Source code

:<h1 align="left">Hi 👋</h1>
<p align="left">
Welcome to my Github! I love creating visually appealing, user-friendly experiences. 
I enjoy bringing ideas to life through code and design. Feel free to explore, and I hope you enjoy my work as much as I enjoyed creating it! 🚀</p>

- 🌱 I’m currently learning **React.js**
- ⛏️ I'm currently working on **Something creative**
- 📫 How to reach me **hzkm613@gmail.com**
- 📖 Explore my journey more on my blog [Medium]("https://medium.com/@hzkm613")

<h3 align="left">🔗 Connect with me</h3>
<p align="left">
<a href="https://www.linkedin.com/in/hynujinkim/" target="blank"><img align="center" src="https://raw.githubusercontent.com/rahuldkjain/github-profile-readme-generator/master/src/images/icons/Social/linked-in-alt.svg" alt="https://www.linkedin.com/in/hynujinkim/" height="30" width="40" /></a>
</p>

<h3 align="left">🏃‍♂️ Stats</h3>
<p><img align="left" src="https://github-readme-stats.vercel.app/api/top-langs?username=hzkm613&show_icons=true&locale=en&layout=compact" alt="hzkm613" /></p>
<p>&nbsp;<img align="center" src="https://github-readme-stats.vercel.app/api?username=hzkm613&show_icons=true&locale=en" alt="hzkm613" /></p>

# # # # #

▸ **What you need to do**
Print the records again, exactly as they stand above.

▸ **Result of this task**
Source code

:<h1 align="left">Hi 👋</h1>
<p align="left">
Welcome to my Github! I love creating visually appealing, user-friendly experiences. 
I enjoy bringing ideas to life through code and design. Feel free to explore, and I hope you enjoy my work as much as I enjoyed creating it! 🚀</p>

- 🌱 I’m currently learning **React.js**
- ⛏️ I'm currently working on **Something creative**
- 📫 How to reach me **hzkm613@gmail.com**
- 📖 Explore my journey more on my blog [Medium]("https://medium.com/@hzkm613")

<h3 align="left">🔗 Connect with me</h3>
<p align="left">
<a href="https://www.linkedin.com/in/hynujinkim/" target="blank"><img align="center" src="https://raw.githubusercontent.com/rahuldkjain/github-profile-readme-generator/master/src/images/icons/Social/linked-in-alt.svg" alt="https://www.linkedin.com/in/hynujinkim/" height="30" width="40" /></a>
</p>

<h3 align="left">🏃‍♂️ Stats</h3>
<p><img align="left" src="https://github-readme-stats.vercel.app/api/top-langs?username=hzkm613&show_icons=true&locale=en&layout=compact" alt="hzkm613" /></p>
<p>&nbsp;<img align="center" src="https://github-readme-stats.vercel.app/api?username=hzkm613&show_icons=true&locale=en" alt="hzkm613" /></p>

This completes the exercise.